O filme também é um estudo das relações tóxicas, da dinâmica entre artista e musa, sobre como manipulamos as pessoas para nosso ganho pessoal, como os nossos relacionamentos afetivos e as pessoas que depositamos confiança podem se aproveitar de nós e nos levar a loucura. É um convite para a psique de uma artista sofrendo, emocionalmente e criativamente.

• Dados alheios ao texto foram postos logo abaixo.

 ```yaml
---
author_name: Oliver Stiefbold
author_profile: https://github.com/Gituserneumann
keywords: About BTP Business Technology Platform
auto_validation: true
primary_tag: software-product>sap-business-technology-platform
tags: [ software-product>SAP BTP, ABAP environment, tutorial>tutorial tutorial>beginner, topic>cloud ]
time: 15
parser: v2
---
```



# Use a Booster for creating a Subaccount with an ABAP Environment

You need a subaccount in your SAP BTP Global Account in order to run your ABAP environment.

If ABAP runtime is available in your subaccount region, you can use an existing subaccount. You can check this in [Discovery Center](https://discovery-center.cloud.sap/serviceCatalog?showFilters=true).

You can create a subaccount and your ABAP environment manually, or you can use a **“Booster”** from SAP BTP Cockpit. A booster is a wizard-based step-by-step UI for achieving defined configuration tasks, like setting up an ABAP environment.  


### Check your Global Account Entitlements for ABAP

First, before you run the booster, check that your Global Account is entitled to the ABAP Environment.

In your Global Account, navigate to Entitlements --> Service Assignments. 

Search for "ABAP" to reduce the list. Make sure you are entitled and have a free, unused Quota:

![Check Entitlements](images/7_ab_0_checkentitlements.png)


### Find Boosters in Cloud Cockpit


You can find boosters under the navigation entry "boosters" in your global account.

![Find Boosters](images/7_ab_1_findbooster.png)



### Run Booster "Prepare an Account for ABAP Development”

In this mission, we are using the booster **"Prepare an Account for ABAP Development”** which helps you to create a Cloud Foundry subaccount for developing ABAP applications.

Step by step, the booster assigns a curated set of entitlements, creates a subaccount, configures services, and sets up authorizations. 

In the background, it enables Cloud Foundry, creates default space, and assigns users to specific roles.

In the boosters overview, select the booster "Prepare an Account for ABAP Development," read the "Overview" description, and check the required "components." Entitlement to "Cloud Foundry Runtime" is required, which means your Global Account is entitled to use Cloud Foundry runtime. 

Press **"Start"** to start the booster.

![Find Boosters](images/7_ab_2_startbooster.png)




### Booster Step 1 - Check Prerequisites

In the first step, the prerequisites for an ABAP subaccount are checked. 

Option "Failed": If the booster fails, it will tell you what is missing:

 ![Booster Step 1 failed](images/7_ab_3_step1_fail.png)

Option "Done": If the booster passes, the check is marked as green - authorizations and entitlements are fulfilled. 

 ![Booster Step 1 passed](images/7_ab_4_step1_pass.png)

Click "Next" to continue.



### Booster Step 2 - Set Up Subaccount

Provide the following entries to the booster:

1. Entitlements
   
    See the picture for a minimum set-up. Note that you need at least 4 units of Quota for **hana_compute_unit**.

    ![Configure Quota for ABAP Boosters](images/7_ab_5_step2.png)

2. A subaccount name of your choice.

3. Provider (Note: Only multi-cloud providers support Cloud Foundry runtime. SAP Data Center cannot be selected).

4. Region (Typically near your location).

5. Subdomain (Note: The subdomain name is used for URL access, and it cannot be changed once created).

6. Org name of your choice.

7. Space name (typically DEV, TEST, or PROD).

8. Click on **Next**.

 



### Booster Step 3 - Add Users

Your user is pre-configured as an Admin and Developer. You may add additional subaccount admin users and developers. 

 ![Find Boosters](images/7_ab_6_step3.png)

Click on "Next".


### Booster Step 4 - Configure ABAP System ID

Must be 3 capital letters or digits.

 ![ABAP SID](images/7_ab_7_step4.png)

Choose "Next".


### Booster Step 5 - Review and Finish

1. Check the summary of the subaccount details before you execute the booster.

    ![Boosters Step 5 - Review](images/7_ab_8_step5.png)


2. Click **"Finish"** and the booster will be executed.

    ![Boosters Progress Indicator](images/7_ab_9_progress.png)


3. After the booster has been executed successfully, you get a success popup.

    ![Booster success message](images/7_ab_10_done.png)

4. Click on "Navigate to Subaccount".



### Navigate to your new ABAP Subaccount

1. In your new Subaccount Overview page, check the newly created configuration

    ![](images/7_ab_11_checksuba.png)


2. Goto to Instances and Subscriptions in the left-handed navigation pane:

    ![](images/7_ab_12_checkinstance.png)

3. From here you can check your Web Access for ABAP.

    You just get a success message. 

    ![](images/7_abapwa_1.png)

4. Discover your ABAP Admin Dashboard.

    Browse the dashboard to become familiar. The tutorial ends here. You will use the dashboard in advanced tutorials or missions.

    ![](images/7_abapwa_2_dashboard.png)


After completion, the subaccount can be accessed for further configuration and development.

Aubrey Plaza e Christopher Abbott em Black Bear (2020), cortesia do Sundance Institute

Black Bear tem o seu peso nos diálogos entre as personagens e na grande atuação de Aubrey, que talvez seja a melhor de sua carreira até agora. Christopher Abbott também faz um bom trabalho, dando química para a dupla central. O longa pode se organizar em duas partes, mas ao terminar, as peças se juntam, resultando em um filme caótico, porém bem pensado e realizado.

★★★½

Chances

Acreditamos ser difícil ver esse filme na corrida, mas também acreditamos que Aubrey deve levar reconhecimento no Spirit Awards.